Shaquill, who has moved from right to left cornerback to replace the departed Richard Sherman this season, isn’t the only Seahawk mentoring Shaquem. Shaquem’s tutoring goes beyond the walls of the place the twins share with their new dog Tank, a five-month-old Blue Frenchie bulldog.
“Having guys like Bobby and K.J. talking to me all the time, they kind of give me a sense of confidence,” he said. “Obviously, they don’t have to choose to talk to me. They don’t have to choose to talk to anybody.
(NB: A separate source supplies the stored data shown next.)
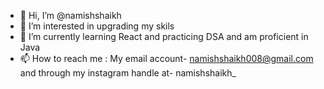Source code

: - 👋 Hi, I’m @namishshaikh
- 👀 I’m interested in upgrading my skils
- 🌱 I’m currently learning React and practicing DSA and am proficient in Java
- 📫 How to reach me : My email account- namishshaikh008@gmail.com and through my instagram handle at- namishshaikh_

<!---
namishshaikh/namishshaikh is a ✨ special ✨ repository because its `README.md` (this file) appears on your GitHub profile.
You can click the Preview link to take a look at your changes.
--->
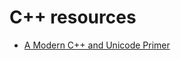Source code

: # C++ resources

- [A Modern C++ and Unicode Primer](https://learnmoderncpp.com/2021/03/24/a-unicode-primer)


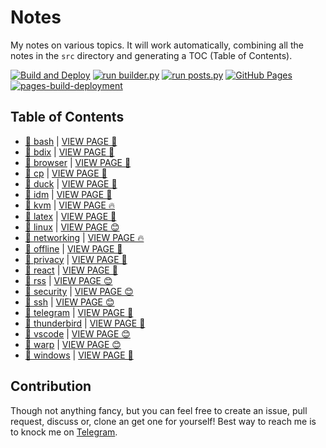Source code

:# Notes

My notes on various topics. It will work automatically, combining all the notes in the `src` directory and generating a TOC (Table of Contents).

[![Build and Deploy](https://github.com/SharafatKarim/notes/actions/workflows/action.yml/badge.svg)](https://github.com/SharafatKarim/notes/actions/workflows/action.yml)
[![run builder.py](https://github.com/SharafatKarim/notes/actions/workflows/action.yml/badge.svg)](https://github.com/SharafatKarim/notes/actions/workflows/action.yml)
[![run posts.py](https://github.com/SharafatKarim/notes/actions/workflows/posts.yml/badge.svg)](https://github.com/SharafatKarim/notes/actions/workflows/posts.yml)
[![GitHub Pages](https://github.com/SharafatKarim/notes/actions/workflows/gh-pages.yml/badge.svg)](https://github.com/SharafatKarim/notes/actions/workflows/gh-pages.yml)
[![pages-build-deployment](https://github.com/SharafatKarim/notes/actions/workflows/pages/pages-build-deployment/badge.svg)](https://github.com/SharafatKarim/notes/actions/workflows/pages/pages-build-deployment)


## Table of Contents

- [🎸 bash](src/bash.md) | <a href='https://sharafat.is-a.dev/notes/bash' target='_blank'>VIEW PAGE 🌈</a>
- [🌟 bdix](src/bdix.md) | <a href='https://sharafat.is-a.dev/notes/bdix' target='_blank'>VIEW PAGE 🎉</a>
- [🚀 browser](src/browser.md) | <a href='https://sharafat.is-a.dev/notes/browser' target='_blank'>VIEW PAGE 🌟</a>
- [👾 cp](src/cp.md) | <a href='https://sharafat.is-a.dev/notes/cp' target='_blank'>VIEW PAGE 🤖</a>
- [🎉 duck](src/duck.md) | <a href='https://sharafat.is-a.dev/notes/duck' target='_blank'>VIEW PAGE 🎉</a>
- [🚀 idm](src/idm.md) | <a href='https://sharafat.is-a.dev/notes/idm' target='_blank'>VIEW PAGE 🤖</a>
- [🎉 kvm](src/kvm.md) | <a href='https://sharafat.is-a.dev/notes/kvm' target='_blank'>VIEW PAGE 🔥</a>
- [🎸 latex](src/latex.md) | <a href='https://sharafat.is-a.dev/notes/latex' target='_blank'>VIEW PAGE 🎸</a>
- [🎸 linux](src/linux.md) | <a href='https://sharafat.is-a.dev/notes/linux' target='_blank'>VIEW PAGE 😊</a>
- [🍕 networking](src/networking.md) | <a href='https://sharafat.is-a.dev/notes/networking' target='_blank'>VIEW PAGE 🔥</a>
- [👾 offline](src/offline.md) | <a href='https://sharafat.is-a.dev/notes/offline' target='_blank'>VIEW PAGE 🌈</a>
- [🌟 privacy](src/privacy.md) | <a href='https://sharafat.is-a.dev/notes/privacy' target='_blank'>VIEW PAGE 🚀</a>
- [🎉 react](src/react.md) | <a href='https://sharafat.is-a.dev/notes/react' target='_blank'>VIEW PAGE 👾</a>
- [🎉 rss](src/rss.md) | <a href='https://sharafat.is-a.dev/notes/rss' target='_blank'>VIEW PAGE 😊</a>
- [🎸 security](src/security.md) | <a href='https://sharafat.is-a.dev/notes/security' target='_blank'>VIEW PAGE 😊</a>
- [🎸 ssh](src/ssh.md) | <a href='https://sharafat.is-a.dev/notes/ssh' target='_blank'>VIEW PAGE 😊</a>
- [🍕 telegram](src/telegram.md) | <a href='https://sharafat.is-a.dev/notes/telegram' target='_blank'>VIEW PAGE 🎸</a>
- [🚀 thunderbird](src/thunderbird.md) | <a href='https://sharafat.is-a.dev/notes/thunderbird' target='_blank'>VIEW PAGE 🍕</a>
- [👾 vscode](src/vscode.md) | <a href='https://sharafat.is-a.dev/notes/vscode' target='_blank'>VIEW PAGE 😊</a>
- [🎸 warp](src/warp.md) | <a href='https://sharafat.is-a.dev/notes/warp' target='_blank'>VIEW PAGE 😊</a>
- [🎸 windows](src/windows.md) | <a href='https://sharafat.is-a.dev/notes/windows' target='_blank'>VIEW PAGE 🤖</a>

## Contribution

Though not anything fancy, but you can feel free to create an issue, pull request, discuss or, clone an get one for yourself!
Best way to reach me is to knock me on [Telegram](https://t.me/SharafatKarim).

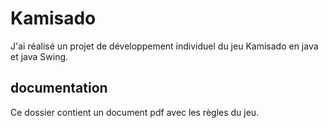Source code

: 
# Kamisado 

J'ai réalisé un projet de développement individuel du jeu Kamisado en java et java Swing.

## documentation
Ce dossier contient un document pdf avec les règles du jeu.

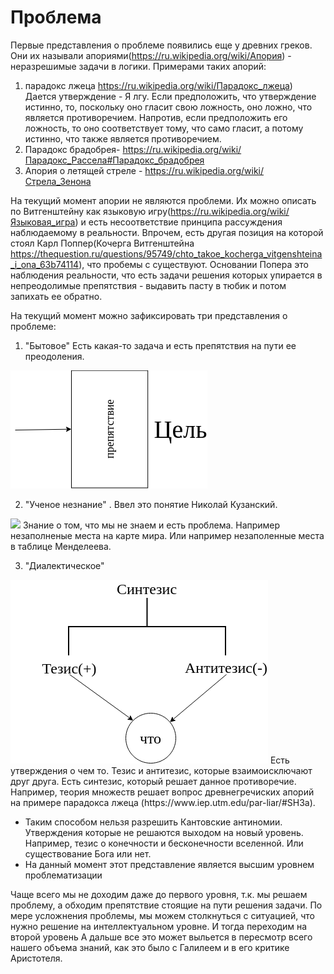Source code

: # Проблема

Первые представления о проблеме появились еще у древних греков. Они их называли апориями(https://ru.wikipedia.org/wiki/Апория) - неразрешимые задачи в логики.
Примерами таких апорий:
1) парадокс лжеца https://ru.wikipedia.org/wiki/Парадокс_лжеца)
Дается утверждение - Я лгу. 
Если предположить, что утверждение истинно, то, поскольку оно гласит свою ложность, оно ложно, что является противоречием.
Напротив, если предположить его ложность, то оно соответствует тому, что само гласит, а потому истинно, что также является противоречием. 
2) Парадокс брадобрея- https://ru.wikipedia.org/wiki/Парадокс_Рассела#Парадокс_брадобрея
3) Апория о летящей стреле - https://ru.wikipedia.org/wiki/Стрела_Зенона

На текущий момент апории не являются проблеми. Их можно описать по Витгенштейну как языковую 
игру(https://ru.wikipedia.org/wiki/Языковая_игра) и есть несоответствие принципа рассуждения наблюдаемому в реальности. 
Впрочем, есть другая позиция на которой стоял Карл Поппер(Кочерга Витгенштейна https://thequestion.ru/questions/95749/chto_takoe_kocherga_vitgenshteina_i_ona_63b74114), 
что пробемы с существуют. Основании Попера это наблюдения реальности, что есть задачи решения которых упирается в непреодолимые препятствия - выдавить пасту в тюбик и потом запихать ее обратно.

На текущий момент можно зафиксировать три представления о проблеме:

1. "Бытовое"
Есть какая-то задача и есть препятствия на пути ее преодоления. 
<img src="https://raw.githubusercontent.com/alg3rd/philosophy/master/diagram.png"/>

2. "Ученое незнание" . Ввел это понятие Николай Кузанский. 
<img src="http://fly-uni.org/wp-content/uploads/2018/03/%D0%A0%D0%B8%D1%81.2.jpg">
Знание о том, что мы не знаем и есть проблема. Например незаполненые места на карте мира. Или например незаполенные места в таблице Менделеева.

3. "Диалектическое"
<img src="https://raw.githubusercontent.com/alg3rd/philosophy/master/synthesis.png"/>
Есть утверждения о чем то. Тезис и антитезис, которые взаимоисключают друг друга.  Есть синтезис, который решает данное противоречие. 
Например, теория множеств решает вопрос древнегречиских апорий на примере парадокса лжеца (https://www.iep.utm.edu/par-liar/#SH3a). 

 - Таким способом нельзя разрешить Кантовские антиномии. Утверждения которые не решаются выходом на новый уровень. Например, тезис о конечности и бесконечности вселенной. Или существование Бога или нет.
 - На данный момент этот представление является высшим уровнем проблематизации

Чаще всего мы не доходим даже до первого уровня, т.к. мы решаем проблему, а обходим препятствие стоящие на пути решения задачи. 
По мере усложнения проблемы, мы можем столкнуться с ситуацией, что нужно решение на интеллектуальном уровне. И тогда переходим на второй уровень
А дальше все это может выльется в пересмотр всего нашего объема знаний, как это было с Галилеем и в его критике Аристотеля. 
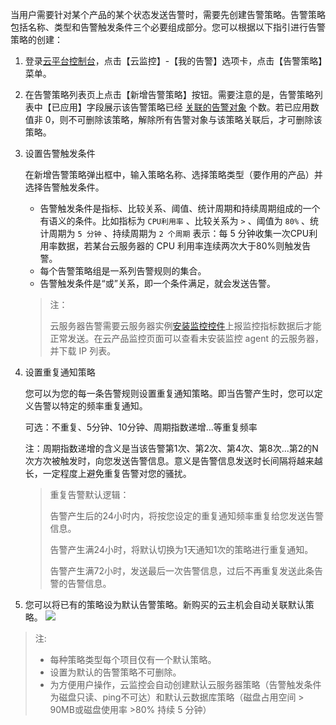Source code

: 当用户需要针对某个产品的某个状态发送告警时，需要先创建告警策略。告警策略包括名称、类型和告警触发条件三个必要组成部分。您可以根据以下指引进行告警策略的创建：

1. 登录[云平台控制台](http://console.tcecqpoc.fsphere.cn/)，点击【云监控】-【我的告警】选项卡，点击【告警策略】菜单。

2. 在告警策略列表页上点击【新增告警策略】按钮。需要注意的是，告警策略列表中【已应用】字段展示该告警策略已经 [关联的告警对象](/doc/product/248/6216) 个数。若已应用数值非 0，则不可删除该策略，解除所有告警对象与该策略关联后，才可删除该策略。

3. 设置告警触发条件

   在新增告警策略弹出框中，输入策略名称、选择策略类型（要作用的产品）并选择告警触发条件。

   * 告警触发条件是指标、比较关系、阈值、统计周期和持续周期组成的一个有语义的条件。比如指标为 `CPU利用率` 、比较关系为 `>` 、阈值为 `80%` 、统计周期为 `5 分钟` 、持续周期为 `2 个周期` 表示：每 5 分钟收集一次CPU利用率数据，若某台云服务器的 CPU 利用率连续两次大于80%则触发告警。
   * 每个告警策略组是一系列告警规则的集合。
   * 告警触发条件是“或”关系，即一个条件满足，就会发送告警。

   > 注：
   >
   > 云服务器告警需要云服务器实例[安装监控控件](/doc/product/248/6211)上报监控指标数据后才能正常发送。在云产品监控页面可以查看未安装监控 agent 的云服务器，并下载 IP 列表。

4. 设置重复通知策略

   您可以为您的每一条告警规则设置重复通知策略。即当告警产生时，您可以定义告警以特定的频率重复通知。

   可选：不重复、5分钟、10分钟、周期指数递增...等重复频率

   注：周期指数递增的含义是当该告警第1次、第2次、第4次、第8次...第2的N次方次被触发时，向您发送告警信息。意义是告警信息发送时长间隔将越来越长，一定程度上避免重复告警对您的骚扰。

   > 重复告警默认逻辑：
   >
   > 告警产生后的24小时内，将按您设定的重复通知频率重复给您发送告警信息。
   >
   > 告警产生满24小时，将默认切换为1天通知1次的策略进行重复通知。
   >
   > 告警产生满72小时，发送最后一次告警信息，过后不再重复发送此条告警的告警信息。

5) 您可以将已有的策略设为默认告警策略。新购买的云主机会自动关联默认策略。
![](http://imgcache.tcecqpoc.fsphere.cn/image/mccdn.qcloud.com/img568a63ffe4329.png)

>注:
>- 每种策略类型每个项目仅有一个默认策略。
>- 设置为默认的告警策略不可删除。
>- 为方便用户操作，云监控会自动创建默认云服务器策略（告警触发条件为磁盘只读、ping不可达）和默认云数据库策略（磁盘占用空间 > 90MB或磁盘使用率 >80% 持续 5 分钟）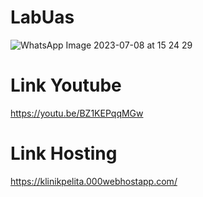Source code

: # LabUas
![WhatsApp Image 2023-07-08 at 15 24 29](https://github.com/adamkennedy123/LabUas/assets/92745982/1c009330-6d71-4ab5-b217-67be0dfc3fd6)
# Link Youtube
https://youtu.be/BZ1KEPqqMGw
# Link Hosting
https://klinikpelita.000webhostapp.com/

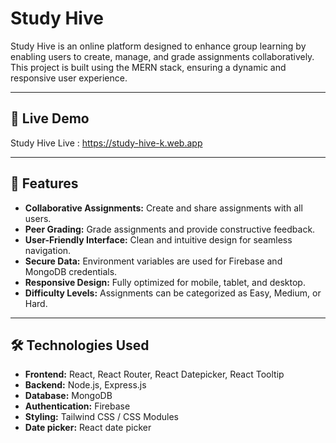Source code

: # Study Hive

Study Hive is an online platform designed to enhance group learning by enabling users to create, manage, and grade assignments collaboratively. This project is built using the MERN stack, ensuring a dynamic and responsive user experience.

---

## 🚀 Live Demo
Study Hive Live : https://study-hive-k.web.app

---

## 📖 Features

- **Collaborative Assignments:** Create and share assignments with all users.
- **Peer Grading:** Grade assignments and provide constructive feedback.
- **User-Friendly Interface:** Clean and intuitive design for seamless navigation.
- **Secure Data:** Environment variables are used for Firebase and MongoDB credentials.
- **Responsive Design:** Fully optimized for mobile, tablet, and desktop.
- **Difficulty Levels:** Assignments can be categorized as Easy, Medium, or Hard.

---

## 🛠️ Technologies Used

- **Frontend:** React, React Router, React Datepicker, React Tooltip
- **Backend:** Node.js, Express.js
- **Database:** MongoDB
- **Authentication:** Firebase
- **Styling:** Tailwind CSS / CSS Modules
- **Date picker:** React date picker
But having them give me insight on how things are run and giving me advice every day, it helps me to learn and be the best I can be.”
His best had his coach, Pete Carroll, pumped over his pro debut.
Carroll sees the tutoring he’s gotten from his brother, from Wagner and Wright and defensive coordinator Ken Norton Jr. He sees Griffin’s innate sense of the game, plus his determination after being doubted initially, not invited to the combine before becoming the first one-handed player drafted into the modern NFL. The coach thinks those are the reasons Griffin is already playing instinctively.
Thinking, after all, slows any athlete, on any field.
“I am really fired up about it,” Carroll said. “This is what he looks like in practice. He’s running around. He’s really fast. By understanding the scheme, he’s utilizing his opportunities to be on the attack. He’s a weapon in that regard...
“We’re really fired up. He was involved, in nine or 10 tackles in his first time out.
“That,” Carroll deadpanned, “is pretty good.”